Choppy Waters Ahead?

Although M&A activity has spiked over the last several months, there are numerous challenges and difficulties that remain when it comes to completing deals in the current unprecedented environment, including the global economic and political climate.

"There is too much volatility and unpredictability in the global economy. Also, we have alienated our nation economically and politically over the past several years. Most M&A activity will be focused domestically unless you have a dominant global player taking more share. I do not see predominantly US-based companies venturing out for international M&A for at least two more years," Hawkins says.

The lack of client facetime resulting from the pandemic has also made due diligence a much different process than in the past.

"Clearly M&A In the times of COVID is tough, i.e., due diligence without physically meeting the teams, spending time together is certainly tricky," says Bawa.

"At the same time, there is continued uncertainty in some markets/industries, customer defaults resulting in unpredictability in revenue projections, etc. However, usually extra due diligence, validating fundamentals, a lot of video conferences, triangulating via customers, and ecosystem partners all help minimize pitfalls and get to a good answer."

The last year changed everything, but what remains to be seen is which of those changes are permanent. If things return to normal too quickly, it could result in some buyer's remorse if acquisitions are made expecting current trends to continue indefinitely.

"There is a concern that after COVID 'is over,' consumers and customers will return to their pre-COVID behavior and the new normal into which investors are acquiring will turn out to be the old normal, and those acquisitions don't benefit from a sustained change of behavior," Mallette says.

The uneven economic recovery could also be a factor that affects the desired outcomes for companies clamoring to taking part in the flurry of M&A activity.

"There continues to be heavy competition for most deals, which is leading to higher valuations.
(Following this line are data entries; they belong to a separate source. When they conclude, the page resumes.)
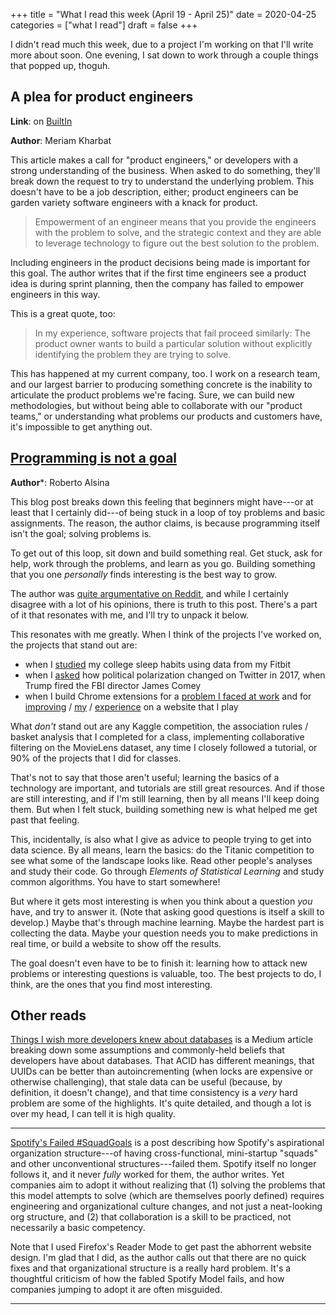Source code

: +++
title = "What I read this week (April 19 - April 25)"
date = 2020-04-25
categories = ["what I read"]
draft = false
+++

I didn't read much this week, due to a project I'm working on that I'll write more about soon. One evening, I sat down to work through a couple things that popped up, thoguh.

<!--more-->

## A plea for product engineers
**Link**: on [BuiltIn](https://builtin.com/software-engineering-perspectives/product-engineers)

**Author**: Meriam Kharbat

This article makes a call for "product engineers," or developers with a strong understanding of the business. When asked to do something, they'll break down the request to try to understand the underlying problem. This doesn't have to be a job description, either; product engineers can be garden variety software engineers with a knack for product.

> Empowerment of an engineer means that you provide the engineers with the problem to solve, and the strategic context and they are able to leverage technology to figure out the best solution to the problem.

Including engineers in the product decisions being made is important for this goal. The author writes that if the first time engineers see a product idea is during sprint planning, then the company has failed to empower engineers in this way.

This is a great quote, too:

> In my experience, software projects that fail proceed similarly: The product owner wants to build a particular solution without explicitly identifying the problem they are trying to solve.

This has happened at my current company, too. I work on a research team, and our largest barrier to producing something concrete is the inability to articulate the product problems we're facing. Sure, we can build new methodologies, but without being able to collaborate with our "product teams," or understanding what problems our products and customers have, it's impossible to get anything out.


## [Programming is not a goal](http://ralsina.me/weblog/posts/programming-is-not-a-goal.html)
**Author***: Roberto Alsina

This blog post breaks down this feeling that beginners might have---or at least that I certainly did---of being stuck in a loop of toy problems and basic assignments. The reason, the author claims, is because programming itself isn't the goal; solving problems is.

To get out of this loop, sit down and build something real. Get stuck, ask for help, work through the problems, and learn as you go. Building something that you one *personally* finds interesting is the best way to grow.

The author was [quite argumentative on Reddit](https://old.reddit.com/r/programming/comments/g7bdzo/programming_is_not_a_goal/), and while I certainly disagree with a lot of his opinions, there is truth to this post. There's a part of it that resonates with me, and I'll try to unpack it below.

This resonates with me greatly. When I think of the projects I've worked on, the projects that stand out are:
 * when I [studied](https://github.com/tuchandra/sleep-analysis) my college sleep habits using data from my Fitbit
 * when I [asked](https://github.com/tuchandra/red-tweet-blue-tweet) how political polarization changed on Twitter in 2017, when Trump fired the FBI director James Comey
 * when I build Chrome extensions for a [problem I faced at work](https://github.com/tuchandra/footprints-selector) and for [improving](https://github.com/tuchandra/cc-ce-shortcuts) / [my](https://github.com/tuchandra/cc-easter) / [experience](https://github.com/tuchandra/cc-harvest) on a website that I play

What *don't* stand out are any Kaggle competition, the association rules / basket analysis that I completed for a class, implementing collaborative filtering on the MovieLens dataset, any time I closely followed a tutorial, or 90% of the projects that I did for classes.

That's not to say that those aren't useful; learning the basics of a technology are important, and tutorials are still great resources. And if those are still interesting, and if I'm still learning, then by all means I'll keep doing them. But when I felt stuck, building something new is what helped me get past that feeling.

This, incidentally, is also what I give as advice to people trying to get into data science. By all means, learn the basics: do the Titanic competition to see what some of the landscape looks like. Read other people's analyses and study their code. Go through *Elements of Statistical Learning* and study common algorithms. You have to start somewhere!

But where it gets most interesting is when you think about a question *you* have, and try to answer it. (Note that asking good questions is itself a skill to develop.) Maybe that's through machine learning. Maybe the hardest part is collecting the data. Maybe your question needs you to make predictions in real time, or build a website to show off the results.

The goal doesn't even have to be to finish it: learning how to attack new problems or interesting questions is valuable, too. The best projects to do, I think, are the ones that you find most interesting.


## Other reads
[Things I wish more developers knew about databases](https://medium.com/@rakyll/things-i-wished-more-developers-knew-about-databases-2d0178464f78) is a Medium article breaking down some assumptions and commonly-held beliefs that developers have about databases. That ACID has different meanings, that UUIDs can be better than autoincrementing (when locks are expensive or otherwise challenging), that stale data can be useful (because, by definition, it doesn't change), and that time consistency is a *very* hard problem are some of the highlights. It's quite detailed, and though a lot is over my head, I can tell it is high quality.

---

[Spotify's Failed #SquadGoals](https://www.jeremiahlee.com/posts/failed-squad-goals/) is a post describing how Spotify's aspirational organization structure---of having cross-functional, mini-startup "squads" and other unconventional structures---failed them. Spotify itself no longer follows it, and it never *fully* worked for them, the author writes. Yet companies aim to adopt it without realizing that (1) solving the problems that this model attempts to solve (which are themselves poorly defined) requires engineering and organizational culture changes, and not just a neat-looking org structure, and (2) that collaboration is a skill to be practiced, not necessarily a basic competency.

Note that I used Firefox's Reader Mode to get past the abhorrent website design. I'm glad that I did, as the author calls out that there are no quick fixes and that organizational structure is a really hard problem. It's a thoughtful criticism of how the fabled Spotify Model fails, and how companies jumping to adopt it are often misguided.

---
If the global economy takes longer than anticipated to recover, the performance of acquisitions may not reach the financial targets on which valuations are based," says Mallette.

Consolidation in Consulting

The consulting industry thrives in times of change, and the last year has seen more than its fair share. M&A activity has also ticked up within consulting itself in recent months for a number of reasons.

"Between COVID and ongoing macro trends in consumer behavior, the evolution of technology, the rise of Millennials as an important segment of consumers, tariff changes, political changes, etc., there are a lot of changes taking place, which companies turn to consultants to help address. As a result, consulting businesses are attractive acquisition candidates," says Mallette.

"The consulting market can be fragmented in many areas, which means margin improvements may be achievable with scale from consolidation," he added.

From Hawkins' perspective, consolidation in the consulting in the consulting industry can be chalked up to two main factors.

"Bigger consulting players want larger service offerings to grab more of their clients spend, and they want it fast. Many larger firms are realizing it is faster and easier to buy your way into a new market or consulting capability than develop it organically. There seems to be a race by the large management consulting players to have a complete suite of services to ensure their competition cannot sneak in the back door," he says.

"The second driver is that many of the smaller consulting firms are feeling the pain of the pandemic's economic impact. The volatility that boutique firms can feel during an economic downturn can scare even the successful ones into being bought. Those consulting firms with niche areas of expertise see the benefit of launching their services in a larger firm with multiple channels and customer segments."